Well, Elvira, her first in New York, has placed her squarely into diva-hood. From her opening moments in that beautiful offstage choral number, she shone; her graceful, girlish appearance, her innocence, her tonal accuracy, her precision in matching tone (within limits) and actions to text, her meticulous attention to Bellini’s long lines and difficult flights of fancy were the work of a true artist. Enchanting in her opening duet with her uncle, giddy but full of poise in “Son vergin vezzosa” and dark and tragic in her first act Mad Scene (what other opera has a mad scene in all three acts?), her stature – and high-note security – grew as the evening progressed. “Qui la voce”, arguably the longest continual gorgeous melody in all of opera, was hypnotic and sad; “Vien diletto”, with her own remarkable embellishments in the second verse, drove the Met audience wild. And the reception of the third act duet with Arturo was the most enthusiastic this season.  

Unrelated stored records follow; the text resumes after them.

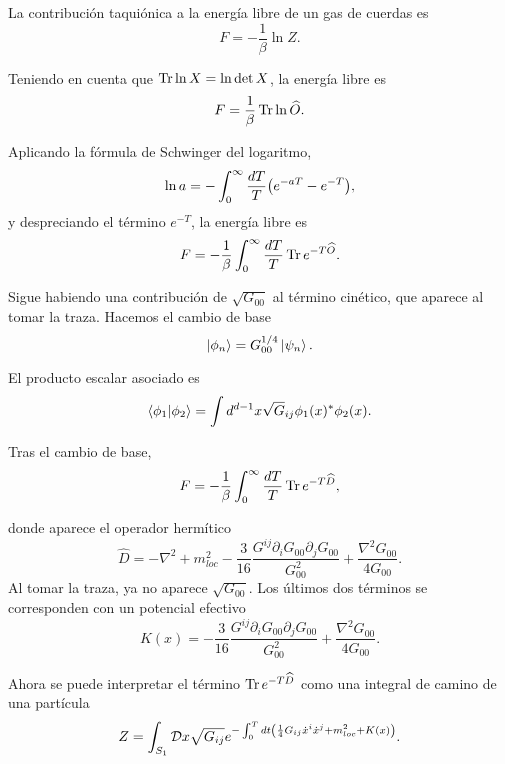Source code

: La contribución taquiónica a la energía libre de un gas de cuerdas es
\begin{equation}
  F=-\frac{1}{\beta}\ln Z. 
\end{equation}

Teniendo en cuenta que $\Tr \ln X = \ln \det X$, la energía libre es
\begin{equation}
  F=\frac{1}{\beta} \Tr \ln \widehat O.
\end{equation}

Aplicando la fórmula de Schwinger del logaritmo, 
\begin{equation}
  \ln a = -\int_0^\infty \frac{dT}{T}\qty(e^{-aT}-e^{-T}),
\end{equation}
y despreciando el término $e^{-T}$, la energía libre es
\begin{equation}
  F=-\frac{1}{\beta}\int_0^\infty \frac{dT}{T} \Tr e^{-T\widehat O}.
\end{equation}

Sigue habiendo una contribución de $\sqrt{G_{00}}$ al término cinético, que aparece al tomar la traza.
Hacemos el cambio de base
\begin{equation}
  \ket{\phi_n}=G_{00}^{1/4}  \ket{\psi_n}.
\end{equation}

El producto escalar asociado es
\begin{equation}
  \braket{\phi_1}{\phi_2} = \int d^{d-1} x \sqrt G_{ij} \phi_1(x)^* \phi_2(x).
\end{equation}

Tras el cambio de base,
\begin{equation}
  F=-\frac{1}{\beta}\int_0^\infty \frac{dT}{T} \Tr e^{-T\widehat D},
\end{equation}

donde aparece el operador hermítico
\begin{equation}
  \widehat D = -\nabla^2  + m_{loc}^2- \frac{3}{16}\frac{G^{ij} \partial_i G_{00}\partial_j G_{00}}{G_{00}^2}
  +\frac{\nabla^2 G_{00}}{4G_{00}}.
\end{equation}
Al tomar la traza, ya no aparece $\sqrt{G_{00}}$.
Los últimos dos términos se corresponden con un potencial efectivo
\begin{equation}
  K(x) = -\frac{3}{16}\frac{G^{ij} \partial_i G_{00}\partial_j G_{00}}{G_{00}^2}
  +\frac{\nabla^2 G_{00}}{4G_{00}}.
\end{equation}

Ahora se puede interpretar el término $\Tr e^{-T\widehat{D}}$ como una integral de camino
de una partícula 
\begin{equation}
Z=  \int_{S_1} \mathcal D x \sqrt{G_{ij}} e^{-\int_0^T dt \qty(\frac{1}{4}G_{ij}\dot x^i\dot x^j+m_{loc}^2+K(x))}.
\end{equation}

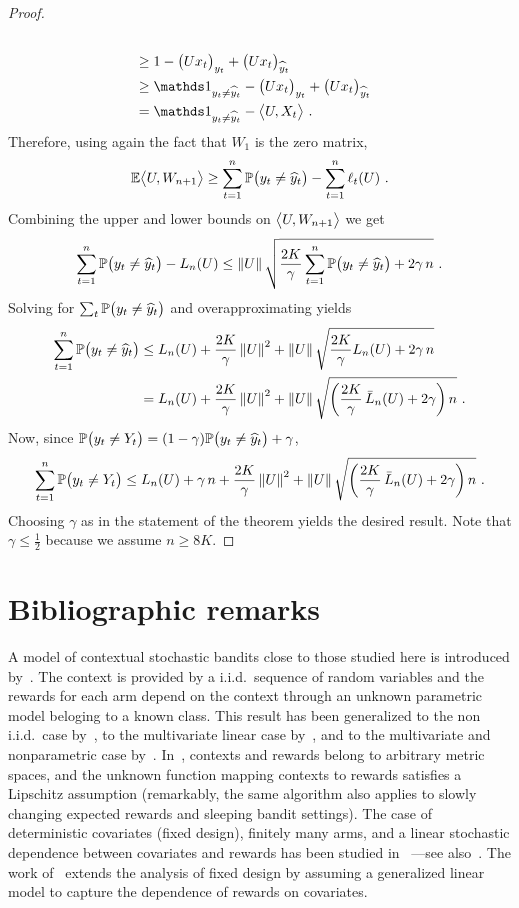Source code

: \begin{proof}
\begin{align*}
\\ &\ge
    1 - \bigl(Ux_t\bigr)_{y_t} + \bigl(Ux_t\bigr)_{\yhat_t}
\\ &\ge
    \ds1_{y_t \neq \yhat_t} - \bigl(Ux_t\bigr)_{y_t} + \bigl(Ux_t\bigr)_{\yhat_t}
\\ &=
    \ds1_{y_t \neq \yhat_t} - \inner{U}{X_t}~.
\end{align*}
Therefore, using again the fact that $W_1$ is the zero matrix,
\[
    \mathbb{E}\bigl\langle{U},{W_{n+1}}\bigr\rangle \ge \sum_{t=1}^n \mathbb{P}\bigl(y_t \neq \widehat{y}_t\bigr) - \sum_{t=1}^n \ell_t(U)~.
\]
Combining the upper and lower bounds on $\bigl\langle{U},{W_{n+1}}\bigr\rangle$ we get
\[
    \sum_{t=1}^n \mathbb{P}\bigl(y_t \neq \widehat{y}_t\bigr) - L_n(U)
\le
    \left\|{U}\right\|\sqrt{\frac{2K}{\gamma}\sum_{t=1}^n \mathbb{P}\bigl(y_t \neq \widehat{y}_t\bigr) + 2\gamma\,n}~.
\]
Solving for $\sum_t \mathbb{P}\bigl(y_t \neq \widehat{y}_t\bigr)$ and overapproximating yields
\begin{align*}
    \sum_{t=1}^n \mathbb{P}\bigl(y_t \neq \widehat{y}_t\bigr)
&\le
    L_n(U) + \frac{2K}{\gamma}\left\|{U}\right\|^2 + \left\|{U}\right\|\sqrt{\frac{2K}{\gamma} L_n(U) + 2\gamma\,n}
\\ &=
    L_n(U) + \frac{2K}{\gamma}\left\|{U}\right\|^2 + \left\|{U}\right\|\sqrt{\left(\frac{2K}{\gamma}\,\bar{L}_n(U) + 2\gamma\right)n}~.
\end{align*}
Now, since $\mathbb{P}\bigl(y_t \neq Y_t\bigr) = (1-\gamma)\mathbb{P}\bigl(y_t \neq \widehat{y}_t\bigr) + \gamma$,
\[
    \sum_{t=1}^n \mathbb{P}\bigl(y_t \neq Y_t\bigr)
\le
    L_n(U) + \gamma\,n + \frac{2K}{\gamma}\left\|{U}\right\|^2 + \left\|{U}\right\|\sqrt{\left(\frac{2K}{\gamma}\,\bar{L}_n(U) + 2\gamma\right)n}~.
\]
Choosing $\gamma$ as in the statement of the theorem yields the desired result.
Note that $\gamma \le \tfrac{1}{2}$ because we assume $n \ge 8K$.
\end{proof}


\section{Bibliographic remarks} \label{sec:contextual}
%
A model of contextual stochastic bandits close to those studied here is introduced by~\cite{wang2005bandit}. The context is provided by a i.i.d.\ sequence of random variables and the rewards for each arm depend on the context through an unknown parametric model beloging to a known class. This result has been generalized to the non i.i.d.\ case by~\cite{wang2005arbitrary}, to the multivariate linear case by~\cite{RT10}, and to the multivariate and nonparametric case by~\cite{PR11}. In~\cite{slivkins2009contextual}, contexts and rewards belong to arbitrary metric spaces, and the unknown function mapping contexts to rewards satisfies a Lipschitz assumption (remarkably, the same algorithm also applies to slowly changing expected rewards and sleeping bandit settings). The case of deterministic covariates (fixed design), finitely many arms, and a linear stochastic dependence between covariates and rewards has been studied in~\cite{Aue02,chu2011contextual} ---see also~\cite{abe1999associative}. The work of~\cite{filippi2010parametric} extends the analysis of fixed design by assuming a generalized linear model to capture the dependence of rewards on covariates.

Of course it helps that Javier Camarena was her Arturo. I found Lawrence Brownlee’s Arturo (with Olga Peretyatko’s Elvira) marvelous three years ago; Mr Camarena outdid him. Hardly an actor – although there’s little he could do and the stage direction was nightmarishly bad – here was a singer who obeyed every dynamic marking Bellini asked for, infusing every word with meaning, and singing the role as if it were easy. None of the role was transposed down (I believe this was the first time since Edita Gruberova and Chris Merritt sang it in 1991), and so the high C sharps and Ds were all in place – only the high F in the last act aria was ducked, thank heavens. The thrilled curtain calls are usually reserved for an Elektra or Islode; here the bel cantists won the evening. 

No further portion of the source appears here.